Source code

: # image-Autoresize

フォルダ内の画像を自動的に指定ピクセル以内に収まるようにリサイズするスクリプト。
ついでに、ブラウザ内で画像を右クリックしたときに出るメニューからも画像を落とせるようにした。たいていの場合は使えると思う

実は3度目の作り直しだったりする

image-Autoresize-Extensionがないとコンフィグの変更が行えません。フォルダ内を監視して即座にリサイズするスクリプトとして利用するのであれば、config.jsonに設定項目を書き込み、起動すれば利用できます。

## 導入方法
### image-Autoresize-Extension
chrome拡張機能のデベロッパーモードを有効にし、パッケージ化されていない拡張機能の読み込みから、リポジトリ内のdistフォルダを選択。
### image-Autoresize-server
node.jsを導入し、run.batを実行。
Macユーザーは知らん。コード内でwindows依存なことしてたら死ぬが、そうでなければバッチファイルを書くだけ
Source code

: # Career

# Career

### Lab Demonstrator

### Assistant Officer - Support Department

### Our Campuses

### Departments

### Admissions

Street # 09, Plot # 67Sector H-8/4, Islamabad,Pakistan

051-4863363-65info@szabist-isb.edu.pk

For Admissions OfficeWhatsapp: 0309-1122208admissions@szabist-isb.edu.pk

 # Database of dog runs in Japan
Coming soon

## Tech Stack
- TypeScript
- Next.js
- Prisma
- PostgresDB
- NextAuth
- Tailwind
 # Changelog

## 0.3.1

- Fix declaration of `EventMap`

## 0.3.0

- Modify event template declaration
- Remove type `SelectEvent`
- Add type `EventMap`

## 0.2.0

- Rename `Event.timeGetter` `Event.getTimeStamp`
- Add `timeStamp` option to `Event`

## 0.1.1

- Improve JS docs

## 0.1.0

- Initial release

■ ■ ■ ■ ■

▸ **TASK**
Each line of the data that holds "Autoresize" should be reported.

▸ **ANSWER TO THIS TASK**
: # image-Autoresize
image-Autoresize-Extensionがないとコンフィグの変更が行えません。フォルダ内を監視して即座にリサイズするスクリプトとして利用するのであれば、config.jsonに設定項目を書き込み、起動すれば利用できます。
### image-Autoresize-Extension
### image-Autoresize-server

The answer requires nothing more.